■ Problem description ■
Nothing but the lines from the start of the records through the line that contains "If he liue long, and" is to be copied, and each is to be copied exactly.

☆ ☆ ☆ ☆ ☆ ☆ ☆

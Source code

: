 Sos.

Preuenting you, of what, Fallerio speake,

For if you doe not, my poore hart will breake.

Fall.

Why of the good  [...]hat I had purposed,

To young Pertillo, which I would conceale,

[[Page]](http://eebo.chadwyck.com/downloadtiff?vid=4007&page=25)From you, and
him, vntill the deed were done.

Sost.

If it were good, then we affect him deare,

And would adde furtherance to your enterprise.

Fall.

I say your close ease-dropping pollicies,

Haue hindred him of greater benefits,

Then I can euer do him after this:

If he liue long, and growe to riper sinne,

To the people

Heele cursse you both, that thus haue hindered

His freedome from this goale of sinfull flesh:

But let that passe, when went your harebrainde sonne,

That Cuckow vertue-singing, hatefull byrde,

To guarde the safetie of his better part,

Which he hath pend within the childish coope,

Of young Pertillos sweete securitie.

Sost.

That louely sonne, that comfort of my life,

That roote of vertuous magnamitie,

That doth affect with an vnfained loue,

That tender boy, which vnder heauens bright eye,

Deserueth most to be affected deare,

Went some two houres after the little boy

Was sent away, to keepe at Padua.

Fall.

☆ ☆ ☆ ☆ ☆ ☆ ☆

■ Response below ■
Source code

: Sos.

Preuenting you, of what, Fallerio speake,

For if you doe not, my poore hart will breake.

Fall.

Why of the good  [...]hat I had purposed,

To young Pertillo, which I would conceale,

[[Page]](http://eebo.chadwyck.com/downloadtiff?vid=4007&page=25)From you, and
him, vntill the deed were done.

Sost.

If it were good, then we affect him deare,

And would adde furtherance to your enterprise.

Fall.

I say your close ease-dropping pollicies,

Haue hindred him of greater benefits,

Then I can euer do him after this:

If he liue long, and growe to riper sinne,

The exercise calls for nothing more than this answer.